■ Task statement ■
The data below should be restated word for word, pictures omitted.

----------------------------------------

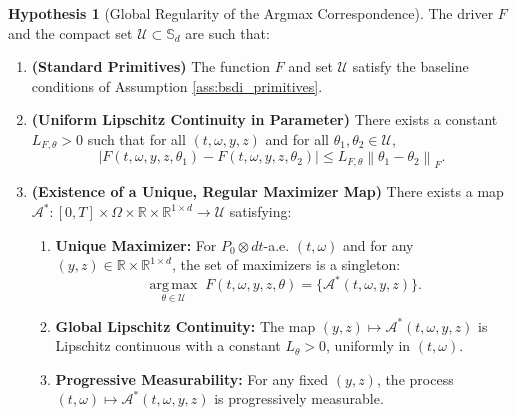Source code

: \documentclass[12pt, letterpaper]{amsart}
\newcommand{\Thetacal}{\mathcal{A}}
\newcommand{\Ucal}{\mathcal{U}}
\newcommand{\Sd}{\mathbb{S}_d}
\newcommand{\R}{\mathbb{R}}
\newcommand{\norm}[1]{\left\lVert#1\right\rVert}
\DeclareMathOperator*{\argmax}{arg\,max}
\theoremstyle{plain}
\theoremstyle{definition}
\newtheorem{hypothesis}[theorem]{Hypothesis}
\theoremstyle{remark}
\numberwithin{equation}{section} %
\begin{document}
\begin{hypothesis}[Global Regularity of the Argmax Correspondence]\label{hyp:global_regularity}
The driver $F$ and the compact set $\Ucal \subset \Sd$ are such that:
\begin{enumerate}[label=(\roman*)]
    \item \textbf{(Standard Primitives)} The function $F$ and set $\Ucal$ satisfy the baseline conditions of Assumption \ref{ass:bsdi_primitives}.
    
    \item \textbf{(Uniform Lipschitz Continuity in Parameter)} There exists a constant $L_{F,\theta} > 0$ such that for all $(t,\omega,y,z)$ and for all $\theta_1, \theta_2 \in \Ucal$,
    \[ |F(t,\omega,y,z,\theta_1) - F(t,\omega,y,z,\theta_2)| \le L_{F,\theta} \norm{\theta_1 - \theta_2}_F. \]

    \item \textbf{(Existence of a Unique, Regular Maximizer Map)} There exists a map $\Thetacal^*: [0,T]\times\Omega\times\R\times\R^{1\times d} \to \Ucal$ satisfying:
        \begin{enumerate}[label=(\alph*)]
            \item \textbf{Unique Maximizer:} For $P_0\otimes dt$-a.e. $(t,\omega)$ and for any $(y,z) \in \R\times\R^{1\times d}$, the set of maximizers is a singleton:
            \[ \underset{\theta \in \Ucal}{\argmax} \; F(t, \omega, y, z, \theta) = \{\Thetacal^*(t,\omega,y,z)\}. \]
            \item \textbf{Global Lipschitz Continuity:} The map $(y,z) \mapsto \Thetacal^*(t,\omega,y,z)$ is Lipschitz continuous with a constant $L_\theta > 0$, uniformly in $(t,\omega)$.
            \item \textbf{Progressive Measurability:} For any fixed $(y,z)$, the process $(t,\omega) \mapsto \Thetacal^*(t,\omega,y,z)$ is progressively measurable.
        \end{enumerate}
\end{enumerate}
\end{hypothesis}
\end{document}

----------------------------------------

■ Answer below ■
Source code

: \documentclass[12pt, letterpaper]{amsart}
\newcommand{\Thetacal}{\mathcal{A}}
\newcommand{\Ucal}{\mathcal{U}}
\newcommand{\Sd}{\mathbb{S}_d}
\newcommand{\R}{\mathbb{R}}
\newcommand{\norm}[1]{\left\lVert#1\right\rVert}
\DeclareMathOperator*{\argmax}{arg\,max}
\theoremstyle{plain}
\theoremstyle{definition}
\newtheorem{hypothesis}[theorem]{Hypothesis}
\theoremstyle{remark}
\numberwithin{equation}{section} %
\begin{document}
\begin{hypothesis}[Global Regularity of the Argmax Correspondence]\label{hyp:global_regularity}
The driver $F$ and the compact set $\Ucal \subset \Sd$ are such that:
\begin{enumerate}[label=(\roman*)]
    \item \textbf{(Standard Primitives)} The function $F$ and set $\Ucal$ satisfy the baseline conditions of Assumption \ref{ass:bsdi_primitives}.
    
    \item \textbf{(Uniform Lipschitz Continuity in Parameter)} There exists a constant $L_{F,\theta} > 0$ such that for all $(t,\omega,y,z)$ and for all $\theta_1, \theta_2 \in \Ucal$,
    \[ |F(t,\omega,y,z,\theta_1) - F(t,\omega,y,z,\theta_2)| \le L_{F,\theta} \norm{\theta_1 - \theta_2}_F. \]

    \item \textbf{(Existence of a Unique, Regular Maximizer Map)} There exists a map $\Thetacal^*: [0,T]\times\Omega\times\R\times\R^{1\times d} \to \Ucal$ satisfying:
        \begin{enumerate}[label=(\alph*)]
            \item \textbf{Unique Maximizer:} For $P_0\otimes dt$-a.e. $(t,\omega)$ and for any $(y,z) \in \R\times\R^{1\times d}$, the set of maximizers is a singleton:
            \[ \underset{\theta \in \Ucal}{\argmax} \; F(t, \omega, y, z, \theta) = \{\Thetacal^*(t,\omega,y,z)\}. \]
            \item \textbf{Global Lipschitz Continuity:} The map $(y,z) \mapsto \Thetacal^*(t,\omega,y,z)$ is Lipschitz continuous with a constant $L_\theta > 0$, uniformly in $(t,\omega)$.
            \item \textbf{Progressive Measurability:} For any fixed $(y,z)$, the process $(t,\omega) \mapsto \Thetacal^*(t,\omega,y,z)$ is progressively measurable.
        \end{enumerate}
\end{enumerate}
\end{hypothesis}
\end{document}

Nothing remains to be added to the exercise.